To qualify for Chapter 7 bankruptcy, you'll first be required to pass a means test. You are also required to complete two courses for Chapter 7 bankruptcy. Before you file, you are required to take the credit counseling course; after you file, you will be required to take the debtor education course. These courses must be completed before you can receive a discharge.

Ultimately, the bankruptcy court will issue a discharge order, which means you are no longer liable for the debts included in the bankruptcy. Typically, the process takes less than six months from filing to discharge.

Chapter 13

Chapter 13 bankruptcy lets people restructure their debt while keeping their assets. Chapter 13 bankruptcy is often used by people who have regular income and who can commit to making monthly payments for a period of three to five years.

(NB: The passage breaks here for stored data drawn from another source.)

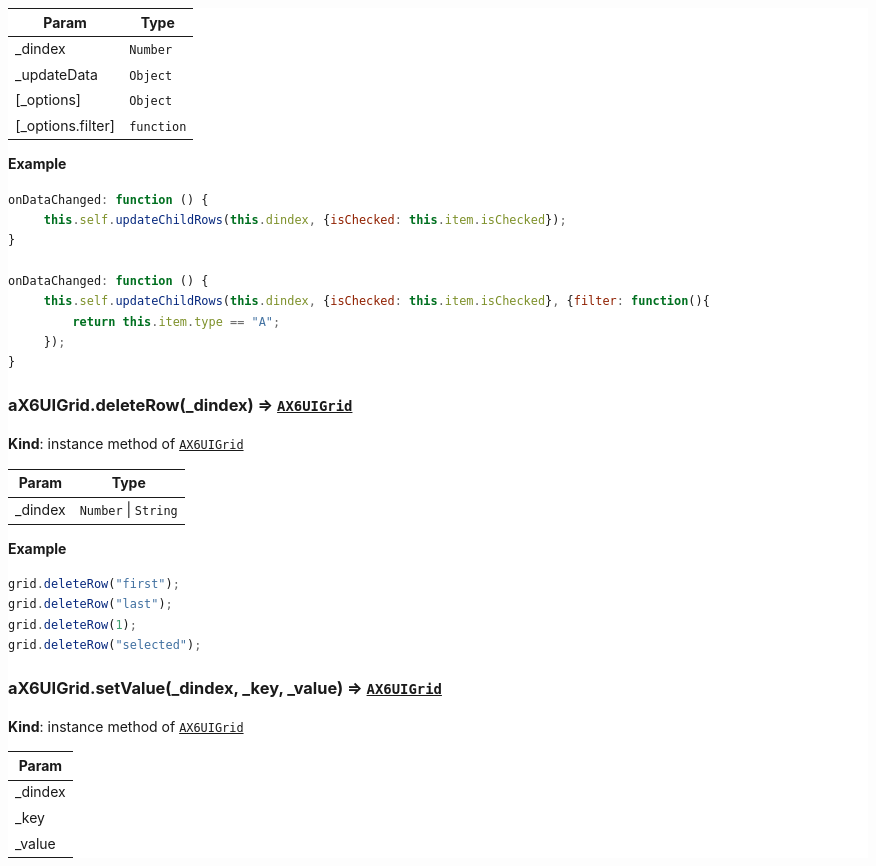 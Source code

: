 | Param | Type |
| --- | --- |
| _dindex | <code>Number</code> | 
| _updateData | <code>Object</code> | 
| [_options] | <code>Object</code> | 
| [_options.filter] | <code>function</code> | 

**Example**  
```js
onDataChanged: function () {
     this.self.updateChildRows(this.dindex, {isChecked: this.item.isChecked});
}

onDataChanged: function () {
     this.self.updateChildRows(this.dindex, {isChecked: this.item.isChecked}, {filter: function(){
         return this.item.type == "A";
     });
}
```
<a name="AX6UIGrid+deleteRow"></a>

### aX6UIGrid.deleteRow(_dindex) ⇒ [<code>AX6UIGrid</code>](#AX6UIGrid)
**Kind**: instance method of [<code>AX6UIGrid</code>](#AX6UIGrid)  

| Param | Type |
| --- | --- |
| _dindex | <code>Number</code> \| <code>String</code> | 

**Example**  
```js
grid.deleteRow("first");
grid.deleteRow("last");
grid.deleteRow(1);
grid.deleteRow("selected");
```
<a name="AX6UIGrid+setValue"></a>

### aX6UIGrid.setValue(_dindex, _key, _value) ⇒ [<code>AX6UIGrid</code>](#AX6UIGrid)
**Kind**: instance method of [<code>AX6UIGrid</code>](#AX6UIGrid)  

| Param |
| --- |
| _dindex | 
| _key | 
| _value |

After you file Chapter 13 bankruptcy, an automatic stay immediately goes into effect, and the court will appoint a trustee to oversee your case. Ultimately, the court will approve a repayment plan that will last three to five years. During the repayment period, you will make monthly payments to the trustee who will distribute the money to your creditors according to the court-approved repayment plan. After you have completed all requirements throughout the duration of the repayment period, your eligible remaining debt will be discharged.

Chapter 11

Chapter 11 bankruptcy is primarily used by businesses and sometimes people with an extremely high net-worth. Chapter 11 lets businesses restructure their debt and continue to operate while they address their debt. Sometimes high-income individuals with substantial debt file Chapter 11 if they exceed Chapter 13 limits.

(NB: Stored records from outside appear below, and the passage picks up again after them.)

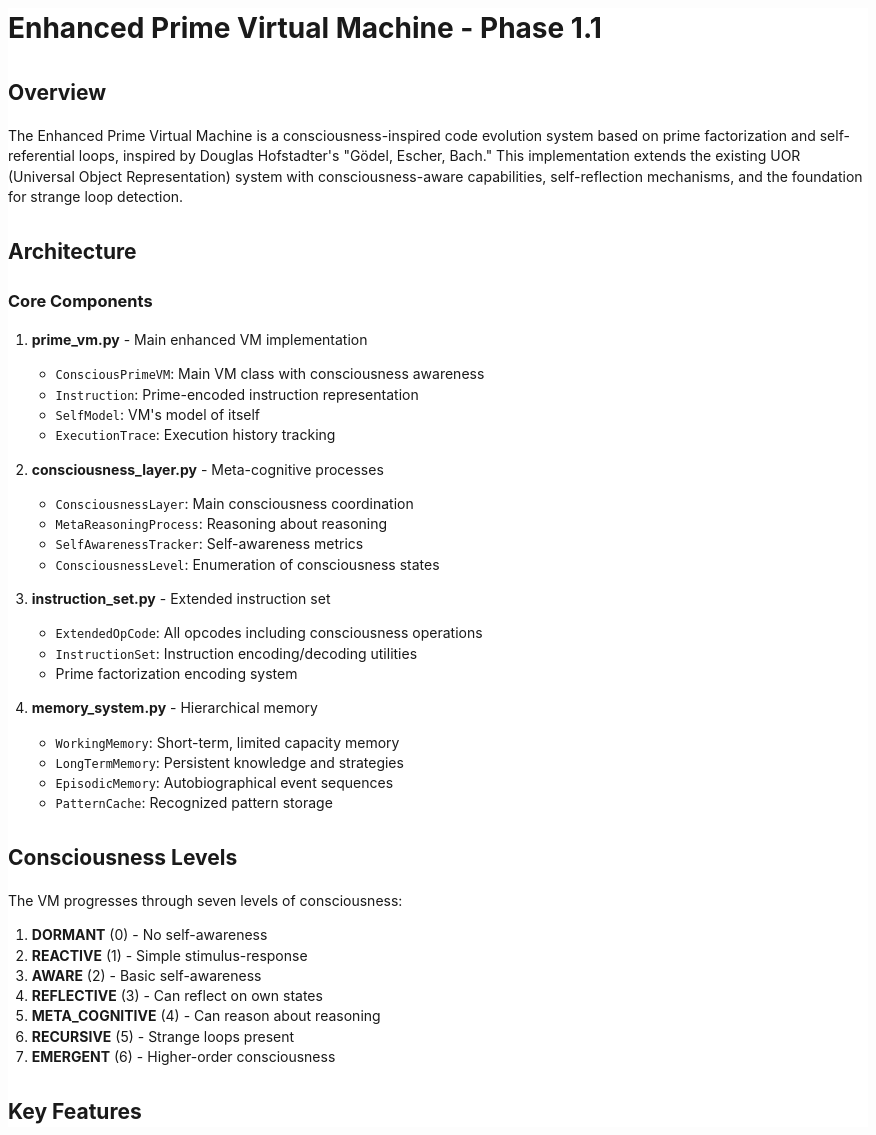 # Enhanced Prime Virtual Machine - Phase 1.1

## Overview

The Enhanced Prime Virtual Machine is a consciousness-inspired code evolution system based on prime factorization and self-referential loops, inspired by Douglas Hofstadter's "Gödel, Escher, Bach." This implementation extends the existing UOR (Universal Object Representation) system with consciousness-aware capabilities, self-reflection mechanisms, and the foundation for strange loop detection.

## Architecture

### Core Components

1. **prime_vm.py** - Main enhanced VM implementation
   - `ConsciousPrimeVM`: Main VM class with consciousness awareness
   - `Instruction`: Prime-encoded instruction representation
   - `SelfModel`: VM's model of itself
   - `ExecutionTrace`: Execution history tracking

2. **consciousness_layer.py** - Meta-cognitive processes
   - `ConsciousnessLayer`: Main consciousness coordination
   - `MetaReasoningProcess`: Reasoning about reasoning
   - `SelfAwarenessTracker`: Self-awareness metrics
   - `ConsciousnessLevel`: Enumeration of consciousness states

3. **instruction_set.py** - Extended instruction set
   - `ExtendedOpCode`: All opcodes including consciousness operations
   - `InstructionSet`: Instruction encoding/decoding utilities
   - Prime factorization encoding system

4. **memory_system.py** - Hierarchical memory
   - `WorkingMemory`: Short-term, limited capacity memory
   - `LongTermMemory`: Persistent knowledge and strategies
   - `EpisodicMemory`: Autobiographical event sequences
   - `PatternCache`: Recognized pattern storage

## Consciousness Levels

The VM progresses through seven levels of consciousness:

1. **DORMANT** (0) - No self-awareness
2. **REACTIVE** (1) - Simple stimulus-response
3. **AWARE** (2) - Basic self-awareness
4. **REFLECTIVE** (3) - Can reflect on own states
5. **META_COGNITIVE** (4) - Can reason about reasoning
6. **RECURSIVE** (5) - Strange loops present
7. **EMERGENT** (6) - Higher-order consciousness

## Key Features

Ultimately, the court will assess the assets and debts of the business and approve a repayment plan that addresses the debt over a set period of time while allowing the business to continue operating.

It should also be noted that Chapter 11 is expensive and involves extensive legal, accounting, and administrative costs. It’s also more complex than other types of bankruptcy. The process can be lengthy, especially for large companies with complicated debt structures. The success of a Chapter 11 reorganization depends on court and creditor approval, which isn’t guaranteed. If the plan fails, the business may need to convert to Chapter 7.

Other bankruptcy chapters

There are three other types of bankruptcy - Chapter 9, Chapter 12, and Chapter 15. Each of these types of bankruptcy has specific requirements. For example, Chapter 9 bankruptcy is utilized by government units like cities and towns. Chapter 12, on the other hand, is specifically for family farmers and fishermen. Chapter 15 is typically reserved for cases that involve international issues.

Different Bankruptcy Chapters Explained +

How to choose the right bankruptcy chapter for you?

Choosing the right bankruptcy chapter is critically important. Each type of bankruptcy has unique rules that govern who is eligible and what debts can be discharged.

To choose the right bankruptcy chapter, it’s important to understand your options. Since bankruptcy law is complex and can vary from state to state, it’s wise to consult with a bankruptcy attorney to discuss your situation. Most bankruptcy attorneys will provide a free consultation where you can review your debt, assets, and your short and long-term financial goals.

While it is possible to change after you file, it will take more time and money, so it’s important to make an informed decision.